Everyone is a buyer of worldly but transient commodities. No one stops to think what they are buying or selling.” The expression sounds out of place both contextually as well as character in a story titled ‘The Story about the Monkeys of the Big Forest’ by, perhaps, the subcontinent’s most eminent living Urdu writer from Pakistan, Intizar Husain, who once gallantly observed that “the future of the short story is dark because trees keep diminishing in the world and men grow more numerous. In a world of nothing but men, journalism can grow, but the poem and the story cannot.”
And that’s because “monkeys and humans have always changed and interchanged forms to become one and the other” and we have reached a stage when men have, indeed, outnumbered both monkeys and other legged species on earth. A somewhat abstract and unconventional narrative style seemingly derived from both the oral and written Biblical, Arabic, Persian as well as Hindu texts and subtexts in the form of fairytales, kissas, parables, kahanis, Jataka fables, Alif-Laila and evident in stories like ‘The Sage and the Butcher’, the confessional ‘Between Me and the Story’ and “The Death of Sheherzad’ that provide a glimpse into the author’s varied oeuvre.

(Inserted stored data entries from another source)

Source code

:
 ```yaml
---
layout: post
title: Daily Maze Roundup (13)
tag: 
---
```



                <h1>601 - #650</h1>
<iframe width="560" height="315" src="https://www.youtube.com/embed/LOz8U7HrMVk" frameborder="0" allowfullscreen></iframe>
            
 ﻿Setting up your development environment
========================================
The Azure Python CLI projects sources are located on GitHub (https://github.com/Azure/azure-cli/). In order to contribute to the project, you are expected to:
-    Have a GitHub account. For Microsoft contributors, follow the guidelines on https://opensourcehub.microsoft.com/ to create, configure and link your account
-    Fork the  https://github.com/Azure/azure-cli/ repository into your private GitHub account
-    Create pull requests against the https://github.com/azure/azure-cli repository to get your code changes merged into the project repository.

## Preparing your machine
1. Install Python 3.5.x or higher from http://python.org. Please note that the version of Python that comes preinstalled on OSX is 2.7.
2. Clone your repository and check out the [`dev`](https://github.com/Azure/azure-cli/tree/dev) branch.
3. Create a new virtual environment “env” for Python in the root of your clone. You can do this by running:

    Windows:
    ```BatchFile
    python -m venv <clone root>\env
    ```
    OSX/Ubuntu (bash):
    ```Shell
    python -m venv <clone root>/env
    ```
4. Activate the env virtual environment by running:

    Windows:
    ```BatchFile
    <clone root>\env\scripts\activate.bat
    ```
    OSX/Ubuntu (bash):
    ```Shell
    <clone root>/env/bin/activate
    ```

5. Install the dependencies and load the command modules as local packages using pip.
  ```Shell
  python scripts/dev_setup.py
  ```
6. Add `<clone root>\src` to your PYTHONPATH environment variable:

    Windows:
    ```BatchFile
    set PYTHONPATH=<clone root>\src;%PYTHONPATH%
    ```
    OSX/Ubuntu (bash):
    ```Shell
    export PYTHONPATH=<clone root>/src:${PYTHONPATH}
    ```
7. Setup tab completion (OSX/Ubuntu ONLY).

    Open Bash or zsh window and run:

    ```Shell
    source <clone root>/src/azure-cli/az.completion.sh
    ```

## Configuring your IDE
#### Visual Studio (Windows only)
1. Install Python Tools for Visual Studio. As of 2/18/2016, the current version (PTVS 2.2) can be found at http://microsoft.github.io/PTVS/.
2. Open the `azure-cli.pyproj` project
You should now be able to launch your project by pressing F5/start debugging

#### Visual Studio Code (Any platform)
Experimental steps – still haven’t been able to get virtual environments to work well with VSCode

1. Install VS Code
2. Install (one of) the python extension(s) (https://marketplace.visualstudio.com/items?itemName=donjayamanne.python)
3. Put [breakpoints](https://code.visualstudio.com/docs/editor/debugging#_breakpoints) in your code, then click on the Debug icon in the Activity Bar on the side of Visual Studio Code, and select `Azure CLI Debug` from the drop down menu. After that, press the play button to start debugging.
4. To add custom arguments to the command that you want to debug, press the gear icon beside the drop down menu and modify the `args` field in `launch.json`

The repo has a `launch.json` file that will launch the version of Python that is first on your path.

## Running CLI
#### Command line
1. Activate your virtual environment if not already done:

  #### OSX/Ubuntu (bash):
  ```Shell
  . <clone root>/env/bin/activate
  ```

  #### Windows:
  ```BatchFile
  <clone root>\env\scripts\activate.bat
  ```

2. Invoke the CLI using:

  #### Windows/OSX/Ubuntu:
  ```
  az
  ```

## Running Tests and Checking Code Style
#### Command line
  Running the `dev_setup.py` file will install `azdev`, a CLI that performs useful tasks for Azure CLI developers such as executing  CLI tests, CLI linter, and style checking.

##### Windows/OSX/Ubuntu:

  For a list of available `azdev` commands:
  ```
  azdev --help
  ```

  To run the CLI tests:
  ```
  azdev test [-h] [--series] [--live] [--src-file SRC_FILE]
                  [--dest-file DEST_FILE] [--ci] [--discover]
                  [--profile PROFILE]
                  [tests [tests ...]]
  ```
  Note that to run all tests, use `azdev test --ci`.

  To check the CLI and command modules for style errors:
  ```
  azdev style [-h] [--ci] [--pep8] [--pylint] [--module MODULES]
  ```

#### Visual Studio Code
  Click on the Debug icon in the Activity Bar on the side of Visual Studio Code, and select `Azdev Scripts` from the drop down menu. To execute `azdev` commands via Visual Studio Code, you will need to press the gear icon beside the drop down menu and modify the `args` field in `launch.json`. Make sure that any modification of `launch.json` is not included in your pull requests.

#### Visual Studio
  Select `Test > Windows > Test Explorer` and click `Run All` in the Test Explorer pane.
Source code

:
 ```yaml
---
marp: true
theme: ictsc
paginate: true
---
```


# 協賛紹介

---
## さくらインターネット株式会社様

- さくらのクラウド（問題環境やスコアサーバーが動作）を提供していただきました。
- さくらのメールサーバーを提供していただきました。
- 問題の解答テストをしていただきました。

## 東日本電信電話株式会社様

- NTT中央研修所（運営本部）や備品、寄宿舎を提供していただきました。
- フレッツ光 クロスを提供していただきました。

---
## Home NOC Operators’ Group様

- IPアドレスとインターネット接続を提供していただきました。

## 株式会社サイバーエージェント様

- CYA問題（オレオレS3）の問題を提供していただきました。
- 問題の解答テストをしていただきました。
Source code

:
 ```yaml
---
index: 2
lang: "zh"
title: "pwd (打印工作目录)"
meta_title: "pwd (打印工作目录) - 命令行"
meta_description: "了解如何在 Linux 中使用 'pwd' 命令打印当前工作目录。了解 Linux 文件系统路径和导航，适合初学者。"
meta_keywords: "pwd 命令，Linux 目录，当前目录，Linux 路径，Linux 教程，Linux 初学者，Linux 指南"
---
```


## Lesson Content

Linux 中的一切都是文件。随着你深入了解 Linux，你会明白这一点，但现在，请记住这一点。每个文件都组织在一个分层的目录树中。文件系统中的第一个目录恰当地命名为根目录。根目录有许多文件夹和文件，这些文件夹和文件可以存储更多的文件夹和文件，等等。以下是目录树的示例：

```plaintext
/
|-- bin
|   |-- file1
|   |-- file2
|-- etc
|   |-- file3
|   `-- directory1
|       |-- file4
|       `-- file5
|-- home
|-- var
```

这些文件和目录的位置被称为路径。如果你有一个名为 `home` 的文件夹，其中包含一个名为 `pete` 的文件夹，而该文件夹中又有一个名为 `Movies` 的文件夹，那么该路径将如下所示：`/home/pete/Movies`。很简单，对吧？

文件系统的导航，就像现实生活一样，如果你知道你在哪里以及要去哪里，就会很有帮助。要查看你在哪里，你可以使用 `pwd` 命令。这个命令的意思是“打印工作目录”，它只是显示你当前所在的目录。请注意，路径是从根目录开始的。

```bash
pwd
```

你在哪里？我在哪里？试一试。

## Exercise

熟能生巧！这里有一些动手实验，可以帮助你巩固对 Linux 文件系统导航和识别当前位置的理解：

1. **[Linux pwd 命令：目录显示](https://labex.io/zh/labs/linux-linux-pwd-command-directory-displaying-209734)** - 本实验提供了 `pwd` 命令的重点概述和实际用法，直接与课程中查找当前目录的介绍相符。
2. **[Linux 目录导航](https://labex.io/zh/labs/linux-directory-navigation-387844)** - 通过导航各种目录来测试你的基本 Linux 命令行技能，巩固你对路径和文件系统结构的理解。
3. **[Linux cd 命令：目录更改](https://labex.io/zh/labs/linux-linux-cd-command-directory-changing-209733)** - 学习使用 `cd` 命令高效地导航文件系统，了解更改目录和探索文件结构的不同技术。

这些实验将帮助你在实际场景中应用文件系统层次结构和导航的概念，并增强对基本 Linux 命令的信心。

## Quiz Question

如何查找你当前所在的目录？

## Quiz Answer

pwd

An element of the erotic invariably invades explicitly into the 15 narratives judiciously selected and rendered into eminently readable English by Rakhshanda Jalil from a corpus of seven volumes though it does seem at times that she is at unease with the colloquial, yet at the same time seemingly more poetic than the original.
One couldn’t possibly have defined and placed Husain’s work better than the manner in which Jalil has done in the postscript where she also deals with the strength and weaknesses in his narratives: “there are bewildering and frequent changes between past and present, between memory and desire. In the best tradition of oral storytelling, craft and technique take a back seat; the spoken world is all.” Yet he is regarded as a master storyteller who is not necessarily, as is claimed by Urdu scholars, economical in his expressions and often tends to slip into the world of overstated.
She also observes that his narratives are not in the conventional form “with a beginning, middle and end, but a rambling monologue peopled by characters from a past that is in many ways more vivid than the present (‘Those Who Are Lost’, ‘Noise’). In other words, not like a story at all but the recounting of a dream, or the story one has heard a long time ago, or maybe in another lifetime (‘The Last Man’).”
One found ‘Clouds’, ‘Needlessly’, ‘The Sage and the Butcher’, ‘The Death of Sheherzad’, “Dream and Reality’ as the most satisfying, and the much touted ‘Circle’ and ‘The Wall’ dull and dreary and needlessly overstretched.